DevOps – Christopher Finlan

Three days ago, Microsoft promoted fabric-cicd from community project to officially supported tool. That Python library your team has been running in a “we’re still figuring out our deployment process” sort of way now carries Microsoft’s name and their support commitment.

That shift matters in three concrete places. First, your compliance team can stop asking “is this thing even supported?” Second, you can open Microsoft support tickets when it breaks. Third, the roadmap is no longer a volunteer effort. Features will land faster. Bugs will get fixed on a schedule.

But here’s where most teams stall. They read the announcement, nod approvingly, and then do absolutely nothing different. The notebook still gets deployed by clicking sync in the browser. The lakehouse GUID is still hardcoded. The “production” workspace is still one bad merge away from serving yesterday’s dev code to the entire analytics team.

An announcement without an execution plan is just news. Let’s build the plan.

What Fabric-CICD Does (and Where It Stops)

Understand the boundaries before you reorganize your deployment story. fabric-cicd is a Python library. You give it a Git repository, a target workspace ID, and a list of item types. It reads the item definitions from the repo, resolves dependencies between them, applies parameter substitutions, and pushes everything to the workspace.

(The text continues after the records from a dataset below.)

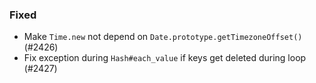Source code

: <!--
### Internal
### Changed
### Added
### Removed
### Deprecated
### Performance
-->

### Fixed

- Make `Time.new` not depend on `Date.prototype.getTimezoneOffset()` (#2426)
- Fix exception during `Hash#each_value` if keys get deleted during loop (#2427)
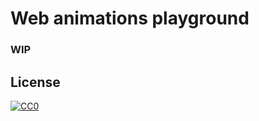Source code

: # Web animations playground

### WIP

<!-- ![Cover image](https://raw.githubusercontent.com/nabaroa/css-grid-layout/master/assets/cover.png) -->


## License
[![CC0](http://mirrors.creativecommons.org/presskit/buttons/88x31/svg/cc-zero.svg)](https://creativecommons.org/publicdomain/zero/1.0/)
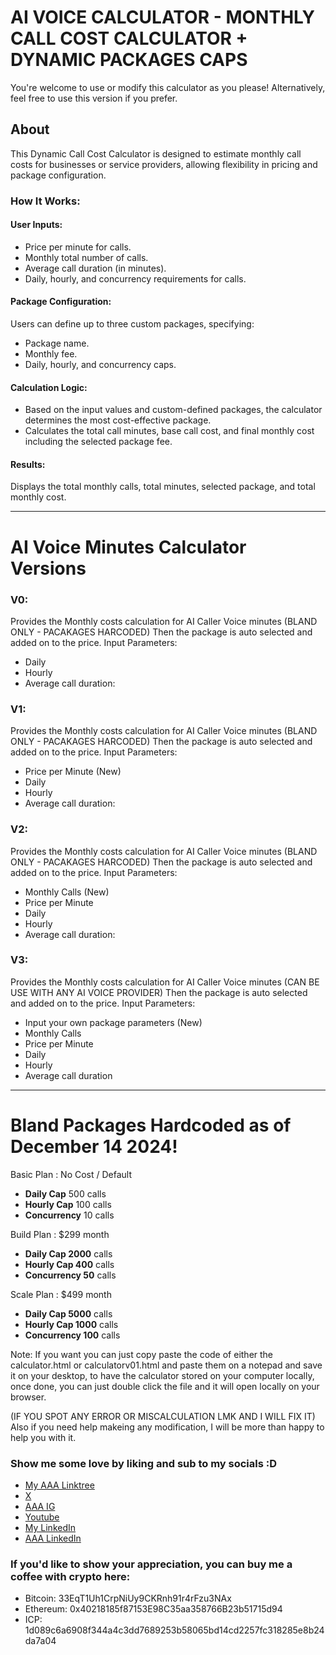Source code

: # AI VOICE CALCULATOR - MONTHLY CALL COST CALCULATOR + DYNAMIC PACKAGES CAPS

You're welcome to use or modify this calculator as you please! Alternatively, feel free to use this version if you prefer.

## About
This Dynamic Call Cost Calculator is designed to estimate monthly call costs for businesses or service providers, allowing flexibility in pricing and package configuration.

### How It Works:
#### User Inputs:
- Price per minute for calls.
- Monthly total number of calls.
- Average call duration (in minutes).
- Daily, hourly, and concurrency requirements for calls.

#### Package Configuration:
Users can define up to three custom packages, specifying:
- Package name.
- Monthly fee.
- Daily, hourly, and concurrency caps.

#### Calculation Logic:
- Based on the input values and custom-defined packages, the calculator determines the most cost-effective package.
- Calculates the total call minutes, base call cost, and final monthly cost including the selected package fee.

#### Results:
Displays the total monthly calls, total minutes, selected package, and total monthly cost. 


-----------------------------------------------------------------------------------
# AI Voice Minutes Calculator Versions
### V0:  
Provides the Monthly costs calculation for AI Caller Voice minutes (BLAND ONLY - PACAKAGES HARCODED)
Then the package is auto selected and added on to the price.
Input Parameters:
- Daily
- Hourly
- Average call duration:


### V1:  
Provides the Monthly costs calculation for AI Caller Voice minutes (BLAND ONLY - PACAKAGES HARCODED)
Then the package is auto selected and added on to the price.
Input Parameters:
- Price per Minute (New)
- Daily
- Hourly
- Average call duration:


### V2: 
Provides the Monthly costs calculation for AI Caller Voice minutes (BLAND ONLY - PACAKAGES HARCODED)
Then the package is auto selected and added on to the price.
Input Parameters:
- Monthly Calls (New)
- Price per Minute 
- Daily
- Hourly
- Average call duration:


### V3:
  Provides the Monthly costs calculation for AI Caller Voice minutes (CAN BE USE WITH ANY AI VOICE PROVIDER)
Then the package is auto selected and added on to the price.
Input Parameters:
- Input your own package parameters (New)
- Monthly Calls 
- Price per Minute 
- Daily
- Hourly
- Average call duration



-----------------------------------------------------------------------------------

# Bland Packages Hardcoded as of December 14 2024!
Basic Plan : No Cost / Default
- **Daily Cap** 500 calls
- **Hourly Cap** 100 calls
- **Concurrency** 10 calls

Build Plan : $299 month
- **Daily Cap 2000** calls
- **Hourly Cap 400**  calls
- **Concurrency 50** calls

Scale Plan : $499 month
- **Daily Cap 5000** calls
- **Hourly Cap 1000**  calls
- **Concurrency 100** calls

Note: If you want you can just copy paste the code of either the calculator.html or calculatorv01.html and paste them on a notepad and save it on your desktop, to have the calculator stored on your computer locally, once done, you can just double click the file and it will open locally on your browser.

(IF YOU SPOT ANY ERROR OR MISCALCULATION LMK AND I WILL FIX IT)
Also if you need help makeing any modification, I will be more than happy to help you with it.



### Show me some love by liking and sub to my socials :D 
- [My AAA Linktree](https://linktr.ee/IntegrAI_Ltd)
- [X](https://x.com/IC_Pirate)
- [AAA IG](https://www.instagram.com/integrai.ltd/)
- [Youtube](https://www.youtube.com/@IntegrAI-Ltd)
- [My LinkedIn](https://www.linkedin.com/in/cesar-anaya/)
- [AAA LinkedIn](https://www.linkedin.com/company/105811080/admin/dashboard/)

### If you'd like to show your appreciation, you can buy me a coffee with crypto here:
- Bitcoin: 33EqT1Uh1CrpNiUy9CKRnh91r4rFzu3NAx
- Ethereum: 0x40218185f87153E98C35aa358766B23b51715d94
- ICP: 1d089c6a6908f344a4c3dd7689253b58065bd14cd2257fc318285e8b24da7a04
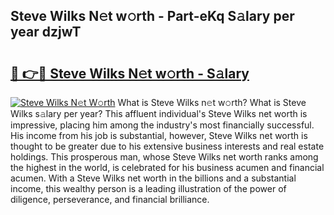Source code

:## Steve Wilks N𝚎t w𝚘rth - Part-eKq S𝚊lary per year dzjwT

# <h2><a href="http://gc0hg9.nevu.top/?p=Steve+Wilks">🔗 👉🔴 Steve Wilks N𝚎t w𝚘rth - S𝚊lary</a></h2>

[![Steve Wilks N𝚎t W𝚘rth](https://i.imgur.com/Oavwk0R.jpeg)](http://gc0hg9.nevu.top/?p=Steve+Wilks)
What is Steve Wilks n𝚎t w𝚘rth? What is Steve Wilks s𝚊lary per year?
This affluent individual's Steve Wilks net worth is impressive, placing him among the industry's most financially successful. His income from his job is substantial, however, Steve Wilks net worth is thought to be greater due to his extensive business interests and real estate holdings. This prosperous man, whose Steve Wilks net worth ranks among the highest in the world, is celebrated for his business acumen and financial acumen. With a Steve Wilks net worth in the billions and a substantial income, this wealthy person is a leading illustration of the power of diligence, perseverance, and financial brilliance.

It can also remove orphan items that exist in the workspace but no longer appear in your repo.

It supports 25 item types: Notebooks, SparkJobDefinitions, Environments, Lakehouses, DataPipelines, SemanticModels, Warehouses, and 18 others. Every deployment is a full deployment. No commit diffs, no incremental updates. The entire in-scope state gets pushed every time.

Where it stops: it won’t manage your Spark compute sizing, it won’t migrate lakehouse data between environments, and it won’t coordinate multi-workspace transactions atomically. Those gaps are yours to fill. That’s not a weakness. A tool that owns its scope and does it well beats one that covers everything and nails nothing.

Prerequisite Zero: Get Your Git House in Order

This is the part that takes longer than anyone budgets for.

fabric-cicd reads from a Git repository. If your Fabric workspace isn’t connected to one, the tool has nothing to deploy. And plenty of Spark teams are still running workspaces where notebooks were born in the browser, edited in the browser, and will die in the browser without ever touching version control.

Connect your workspace to Azure DevOps or GitHub through Fabric’s Git Integration. Every notebook, every Spark job definition, every environment configuration goes into source control. All of it.

If your repo currently contains items named notebook_v2_final_FINAL_USE_THIS_ONE — and honestly, most of us have been there — now’s the time to clean that up before automating. Automating a disorganized repo just moves the disorganization faster. Getting the foundation right first saves real time down the road.

Your target state when this prerequisite is done: a main branch that mirrors production, feature branches for development work, and a merge strategy the whole team agrees on. fabric-cicd reads from a directory on disk. What it reads needs to be coherent.

The Parameter File: The Single Most Important Artifact

The parameter.yml file is where fabric-cicd learns the difference between your dev environment and production. Without it, you’re deploying identical configurations everywhere, which means your production notebooks will happily point at your dev lakehouse.

For Spark teams, four categories of parameter entries matter:

Default Lakehouse IDs. Every notebook binds to a lakehouse by GUID. In dev, that GUID points to your sandbox with test data. In production, it points to the lakehouse with three months of curated, retention-managed data. The parameter file swaps those GUIDs at deploy time. Miss one, and your production job reads from a lakehouse that got wiped last Tuesday.

Default Lakehouse Workspace IDs. If your production lakehouse lives in a separate workspace from dev (and it should), this mapping covers that scope. Lakehouse GUIDs alone aren’t enough when workspaces differ between environments.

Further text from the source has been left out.